I viaggi di istruzione, grazie ai quali si solidificano i rapporti e si fanno esperienze, sono momenti fondamentali nella vita di studenti e insegnanti; adesso che aprile è iniziato, stiamo entrando in quella che è la classica stagione delle gite scolastiche che riemergono con una certa diffusione dopo qualche anno di rarefazioni o di vere e proprie pause dettate da condizioni al contorno ben note.

Invero, personalmente, detesto questa locuzione e preciso sempre che si tratta di “viaggi di istruzione” o di “uscite didattiche”. Questa puntualizzazione non è solo una pidocchiosa pedanteria, ma una necessità programmatica, specie nei confronti di un’utenza che, a seconda dell’età, può trascendere anche in comportamenti molto pericolosi se non contenuti entro una consapevolezza che va costruita su molti fronti.

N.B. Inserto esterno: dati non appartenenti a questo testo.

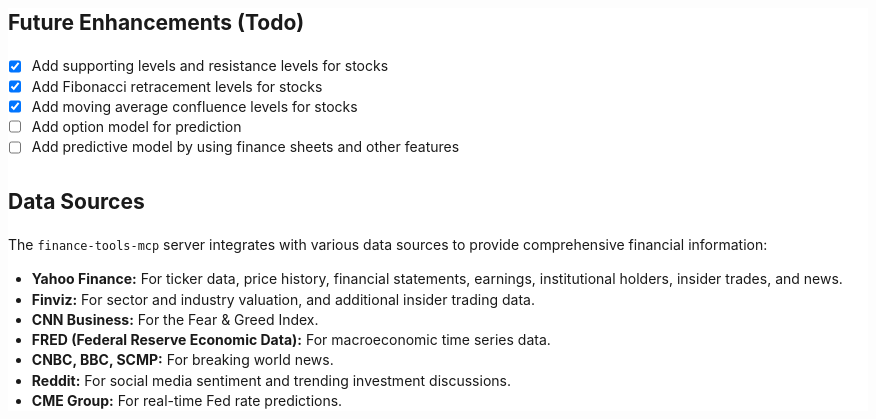 ## Future Enhancements (Todo)

*   [x] Add supporting levels and resistance levels for stocks
*   [x] Add Fibonacci retracement levels for stocks
*   [x] Add moving average confluence levels for stocks
*   [ ] Add option model for prediction
*   [ ] Add predictive model by using finance sheets and other features

## Data Sources

The `finance-tools-mcp` server integrates with various data sources to provide comprehensive financial information:

*   **Yahoo Finance:** For ticker data, price history, financial statements, earnings, institutional holders, insider trades, and news.
*   **Finviz:** For sector and industry valuation, and additional insider trading data.
*   **CNN Business:** For the Fear & Greed Index.
*   **FRED (Federal Reserve Economic Data):** For macroeconomic time series data.
*   **CNBC, BBC, SCMP:** For breaking world news.
*   **Reddit:** For social media sentiment and trending investment discussions.
*   **CME Group:** For real-time Fed rate predictions.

La preparazione al viaggio di istruzione

Il primo strumento perché questo sia, quindi, è proprio quello di dare un nome corretto alle cose. Il secondo è quello di premettere all’uscita tutta una serie di atti preparatori che non sono solo quelli, pur importantissimi, di tipo burocratico, ma soprattutto quelli di ordine didattico. La commissione viaggi, ad esempio, individua le mete ed è conseguente responsabilità dei singoli consigli di classe, sia attraverso un lavoro collegiale che tramite quello individuale, anticipare cosa si andrà a vedere, spiegare quello che si andrà a fare, in modo tale che l’espletamento materiale di tutto questo sia condiviso e pre-attivato perché inserito in un brodo di significato entro il quale ci si è immersi da tempo avendo costituito un opportuno clima di aspettativa basato sugli obiettivi didattici del viaggio. La costituita zona di sviluppo prossimale lavorerà per noi. Beninteso non si vogliono trascurare quelli importantissimi di tipo relazionale che saranno maggiormente valorizzati se, prima di partire, il gruppo classe sarà stato amalgamato tramite opportune dosi di didattiche attivistiche: lavori di gruppo e cooperative learning, a titolo di esempio.

I doveri deontologici dell’insegnante

Vale la pena osservare che il lavoro preliminare ad un’uscita didattica fa parte dei doveri deontologici dell’insegnante e su questo tema si veda l’articolo 29 del CCNL 2006/2009 dove si legge: “Tra gli adempimenti individuali dovuti rientrano le attività relative alla preparazione delle lezioni e delle esercitazioni”. Le locuzioni “viaggio di istruzione” e “uscita didattica” chiariscono a tutti, quindi, che si tratta di vere e proprie lezioni erogate secondo una modalità diversa.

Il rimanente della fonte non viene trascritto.